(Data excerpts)

========

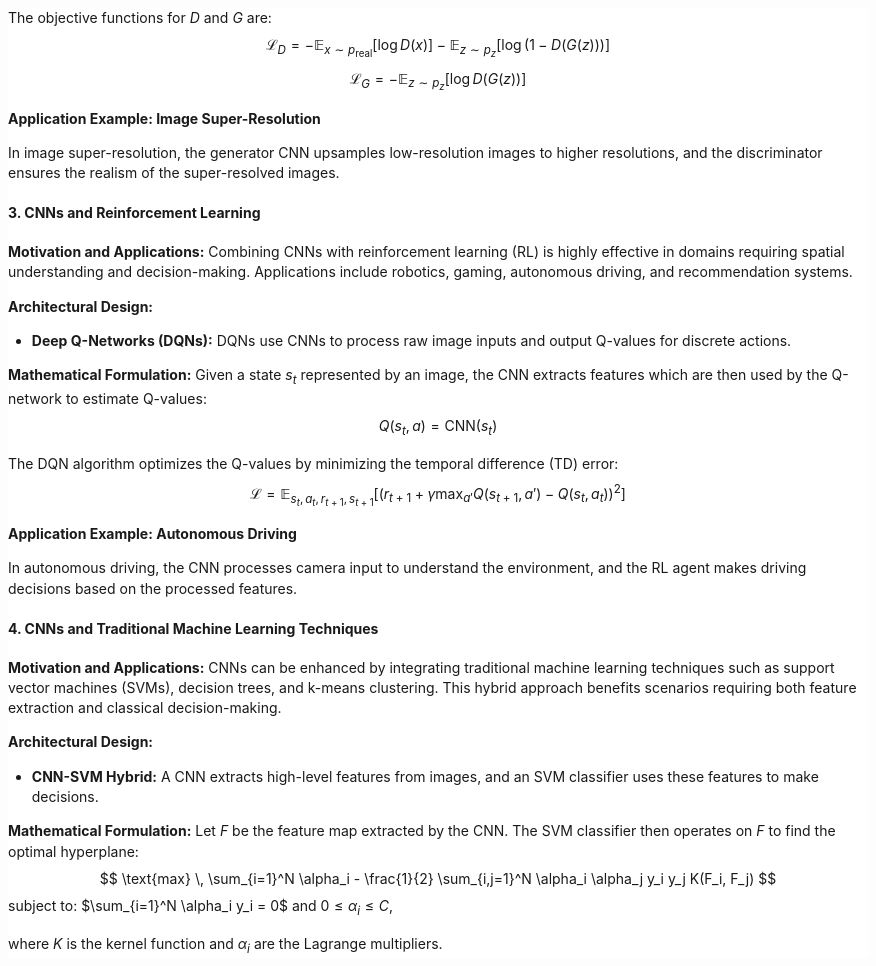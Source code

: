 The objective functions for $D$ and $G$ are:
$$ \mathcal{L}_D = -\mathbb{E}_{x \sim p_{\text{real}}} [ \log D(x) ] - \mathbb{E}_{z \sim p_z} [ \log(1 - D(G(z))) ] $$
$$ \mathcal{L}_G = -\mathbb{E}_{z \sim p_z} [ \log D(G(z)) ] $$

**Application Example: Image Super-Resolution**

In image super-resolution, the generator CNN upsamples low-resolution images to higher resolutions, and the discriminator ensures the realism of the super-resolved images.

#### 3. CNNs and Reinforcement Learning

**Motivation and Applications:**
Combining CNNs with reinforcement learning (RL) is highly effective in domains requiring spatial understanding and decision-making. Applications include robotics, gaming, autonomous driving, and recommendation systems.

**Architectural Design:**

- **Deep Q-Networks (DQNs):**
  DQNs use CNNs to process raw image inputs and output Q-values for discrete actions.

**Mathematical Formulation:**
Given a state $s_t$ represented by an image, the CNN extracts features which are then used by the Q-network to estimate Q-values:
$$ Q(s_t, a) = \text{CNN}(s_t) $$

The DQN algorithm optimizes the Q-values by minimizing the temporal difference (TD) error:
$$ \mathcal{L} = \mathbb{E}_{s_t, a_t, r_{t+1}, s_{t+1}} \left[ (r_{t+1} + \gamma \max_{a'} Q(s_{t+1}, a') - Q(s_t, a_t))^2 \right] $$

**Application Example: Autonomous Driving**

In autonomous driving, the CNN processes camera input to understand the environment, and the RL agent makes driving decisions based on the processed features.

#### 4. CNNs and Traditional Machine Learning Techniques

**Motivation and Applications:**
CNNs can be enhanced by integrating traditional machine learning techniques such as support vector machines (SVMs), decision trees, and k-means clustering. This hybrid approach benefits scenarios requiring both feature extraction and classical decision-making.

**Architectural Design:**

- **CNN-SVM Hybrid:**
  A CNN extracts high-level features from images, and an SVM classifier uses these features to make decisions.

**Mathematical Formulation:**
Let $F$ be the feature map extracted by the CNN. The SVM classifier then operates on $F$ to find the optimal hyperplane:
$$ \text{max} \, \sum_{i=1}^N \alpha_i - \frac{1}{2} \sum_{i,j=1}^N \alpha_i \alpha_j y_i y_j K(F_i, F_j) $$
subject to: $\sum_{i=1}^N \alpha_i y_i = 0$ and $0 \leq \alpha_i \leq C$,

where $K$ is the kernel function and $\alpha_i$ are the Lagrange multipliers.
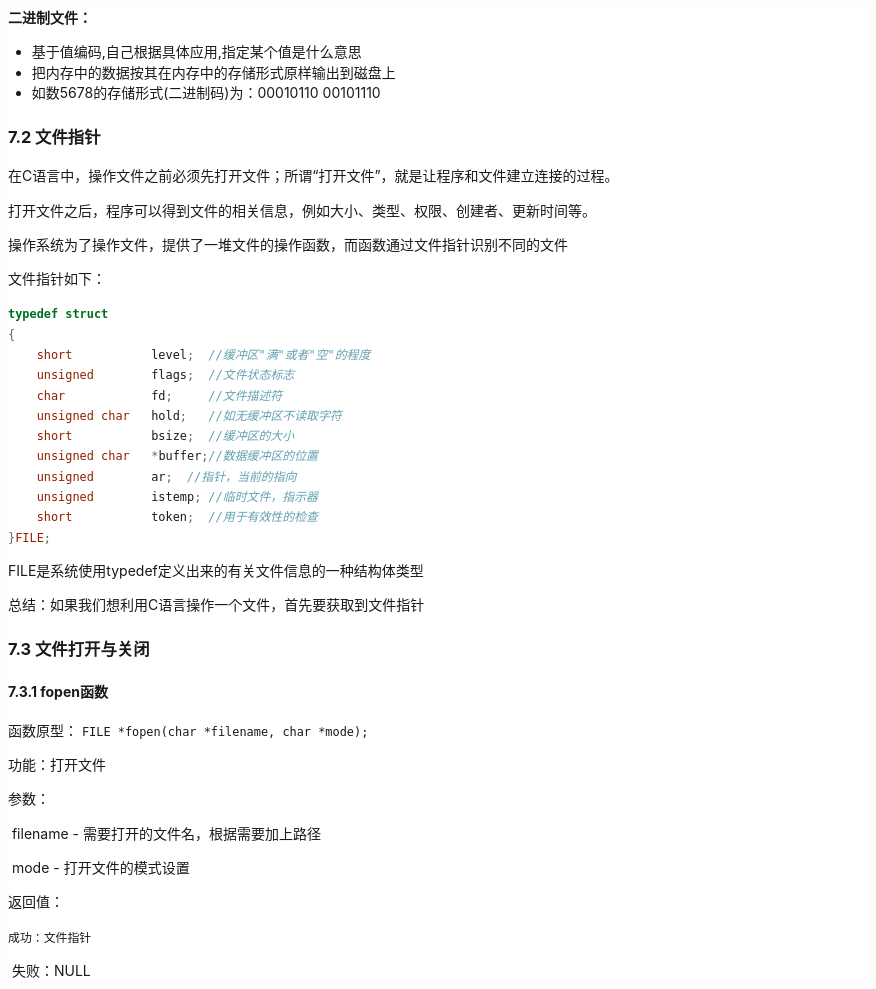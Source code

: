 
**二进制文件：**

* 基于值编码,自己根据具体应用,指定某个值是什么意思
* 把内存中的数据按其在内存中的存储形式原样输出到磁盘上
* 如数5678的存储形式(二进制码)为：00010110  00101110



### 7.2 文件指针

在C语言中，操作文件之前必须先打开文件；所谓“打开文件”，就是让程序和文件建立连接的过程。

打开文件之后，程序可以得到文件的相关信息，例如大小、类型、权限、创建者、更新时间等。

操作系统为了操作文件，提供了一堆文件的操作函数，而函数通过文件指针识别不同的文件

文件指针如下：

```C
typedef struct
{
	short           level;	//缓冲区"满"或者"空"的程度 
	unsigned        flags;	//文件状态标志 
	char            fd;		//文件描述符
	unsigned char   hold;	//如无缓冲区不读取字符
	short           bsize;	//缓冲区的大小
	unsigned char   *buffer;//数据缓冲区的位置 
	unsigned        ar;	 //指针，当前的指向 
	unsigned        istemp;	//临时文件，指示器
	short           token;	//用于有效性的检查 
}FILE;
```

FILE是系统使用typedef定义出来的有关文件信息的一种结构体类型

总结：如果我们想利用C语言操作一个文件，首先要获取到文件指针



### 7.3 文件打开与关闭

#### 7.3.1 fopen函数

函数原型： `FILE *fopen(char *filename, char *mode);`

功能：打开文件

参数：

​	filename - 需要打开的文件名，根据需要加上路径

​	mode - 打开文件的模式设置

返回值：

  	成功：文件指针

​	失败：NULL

========

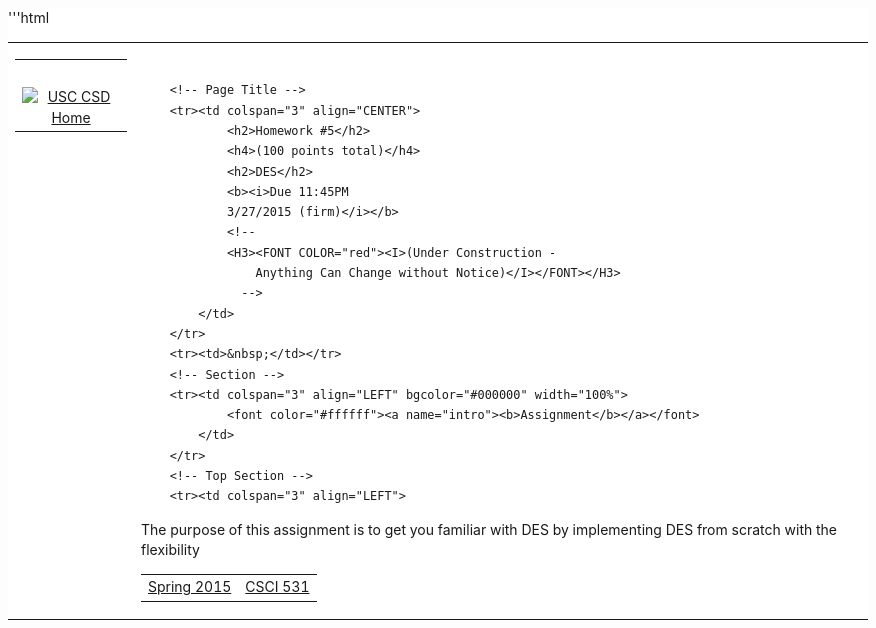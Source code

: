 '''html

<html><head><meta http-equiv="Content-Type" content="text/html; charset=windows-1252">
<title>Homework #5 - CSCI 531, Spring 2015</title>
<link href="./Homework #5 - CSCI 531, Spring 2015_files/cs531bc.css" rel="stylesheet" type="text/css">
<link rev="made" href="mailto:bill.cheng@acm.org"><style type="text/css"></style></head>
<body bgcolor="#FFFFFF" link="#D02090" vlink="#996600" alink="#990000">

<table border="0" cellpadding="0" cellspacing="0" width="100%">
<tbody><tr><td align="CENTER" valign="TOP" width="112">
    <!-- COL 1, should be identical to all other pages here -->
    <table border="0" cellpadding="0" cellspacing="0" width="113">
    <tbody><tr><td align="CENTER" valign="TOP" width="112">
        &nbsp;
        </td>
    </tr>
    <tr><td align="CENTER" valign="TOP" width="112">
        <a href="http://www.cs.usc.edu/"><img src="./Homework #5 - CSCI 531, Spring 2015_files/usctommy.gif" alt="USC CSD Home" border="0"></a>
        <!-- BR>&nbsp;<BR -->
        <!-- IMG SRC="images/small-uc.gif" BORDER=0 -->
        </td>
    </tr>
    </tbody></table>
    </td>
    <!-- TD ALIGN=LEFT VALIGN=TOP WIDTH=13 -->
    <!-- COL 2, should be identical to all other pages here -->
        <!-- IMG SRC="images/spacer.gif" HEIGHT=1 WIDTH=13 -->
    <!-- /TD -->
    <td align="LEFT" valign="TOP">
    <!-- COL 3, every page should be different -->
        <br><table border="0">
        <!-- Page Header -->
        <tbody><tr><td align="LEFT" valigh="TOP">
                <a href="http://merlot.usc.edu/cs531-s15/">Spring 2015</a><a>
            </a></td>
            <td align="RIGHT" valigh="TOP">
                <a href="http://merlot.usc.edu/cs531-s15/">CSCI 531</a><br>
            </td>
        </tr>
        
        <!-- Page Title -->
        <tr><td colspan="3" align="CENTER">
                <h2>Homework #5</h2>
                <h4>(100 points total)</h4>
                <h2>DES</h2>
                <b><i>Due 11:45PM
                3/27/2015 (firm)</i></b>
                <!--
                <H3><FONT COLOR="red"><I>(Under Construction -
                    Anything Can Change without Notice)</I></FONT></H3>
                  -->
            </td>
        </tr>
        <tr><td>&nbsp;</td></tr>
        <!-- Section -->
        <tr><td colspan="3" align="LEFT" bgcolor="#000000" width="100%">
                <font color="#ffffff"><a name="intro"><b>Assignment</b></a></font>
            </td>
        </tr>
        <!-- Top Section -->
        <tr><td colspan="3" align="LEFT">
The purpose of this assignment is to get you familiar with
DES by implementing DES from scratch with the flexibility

========

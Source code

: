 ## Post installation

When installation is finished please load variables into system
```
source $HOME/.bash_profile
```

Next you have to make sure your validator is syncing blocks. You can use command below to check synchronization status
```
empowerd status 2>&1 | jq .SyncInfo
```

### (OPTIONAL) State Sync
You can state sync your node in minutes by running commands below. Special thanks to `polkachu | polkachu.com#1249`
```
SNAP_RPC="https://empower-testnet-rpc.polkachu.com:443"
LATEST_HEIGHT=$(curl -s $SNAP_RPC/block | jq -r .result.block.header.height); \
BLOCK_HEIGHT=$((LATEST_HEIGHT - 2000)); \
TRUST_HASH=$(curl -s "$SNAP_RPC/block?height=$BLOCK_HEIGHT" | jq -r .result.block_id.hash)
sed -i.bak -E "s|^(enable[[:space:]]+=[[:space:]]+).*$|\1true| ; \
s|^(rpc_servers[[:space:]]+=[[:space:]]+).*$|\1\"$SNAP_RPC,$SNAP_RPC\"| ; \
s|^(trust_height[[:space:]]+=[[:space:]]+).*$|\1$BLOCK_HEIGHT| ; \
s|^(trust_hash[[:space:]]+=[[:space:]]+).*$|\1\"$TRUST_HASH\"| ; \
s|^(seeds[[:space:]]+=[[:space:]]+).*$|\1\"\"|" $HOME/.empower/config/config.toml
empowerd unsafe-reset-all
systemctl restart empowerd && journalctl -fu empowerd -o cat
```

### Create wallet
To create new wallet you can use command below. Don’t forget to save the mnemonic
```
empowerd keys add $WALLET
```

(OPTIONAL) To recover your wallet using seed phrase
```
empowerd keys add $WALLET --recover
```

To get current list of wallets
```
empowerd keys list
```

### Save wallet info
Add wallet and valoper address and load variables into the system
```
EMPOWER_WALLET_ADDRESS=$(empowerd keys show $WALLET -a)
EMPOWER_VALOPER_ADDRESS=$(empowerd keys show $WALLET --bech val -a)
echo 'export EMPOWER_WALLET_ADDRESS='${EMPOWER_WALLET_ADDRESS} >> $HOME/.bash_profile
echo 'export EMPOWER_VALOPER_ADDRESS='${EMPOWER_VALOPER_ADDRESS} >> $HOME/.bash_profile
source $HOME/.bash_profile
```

========

_EXERCISE_
Repeat the entries above verbatim, but only from the line that has "<!-- BR>&nbsp;<BR -->" down to the line that has "<!-- Top Section -->", inclusive.

_RESULT_
        <!-- BR>&nbsp;<BR -->
        <!-- IMG SRC="images/small-uc.gif" BORDER=0 -->
        </td>
    </tr>
    </tbody></table>
    </td>
    <!-- TD ALIGN=LEFT VALIGN=TOP WIDTH=13 -->
    <!-- COL 2, should be identical to all other pages here -->
        <!-- IMG SRC="images/spacer.gif" HEIGHT=1 WIDTH=13 -->
    <!-- /TD -->
    <td align="LEFT" valign="TOP">
    <!-- COL 3, every page should be different -->
        <br><table border="0">
        <!-- Page Header -->
        <tbody><tr><td align="LEFT" valigh="TOP">
                <a href="http://merlot.usc.edu/cs531-s15/">Spring 2015</a><a>
            </a></td>
            <td align="RIGHT" valigh="TOP">
                <a href="http://merlot.usc.edu/cs531-s15/">CSCI 531</a><br>
            </td>
        </tr>
        
        <!-- Page Title -->
        <tr><td colspan="3" align="CENTER">
                <h2>Homework #5</h2>
                <h4>(100 points total)</h4>
                <h2>DES</h2>
                <b><i>Due 11:45PM
                3/27/2015 (firm)</i></b>
                <!--
                <H3><FONT COLOR="red"><I>(Under Construction -
                    Anything Can Change without Notice)</I></FONT></H3>
                  -->
            </td>
        </tr>
        <tr><td>&nbsp;</td></tr>
        <!-- Section -->
        <tr><td colspan="3" align="LEFT" bgcolor="#000000" width="100%">
                <font color="#ffffff"><a name="intro"><b>Assignment</b></a></font>
            </td>
        </tr>
        <!-- Top Section -->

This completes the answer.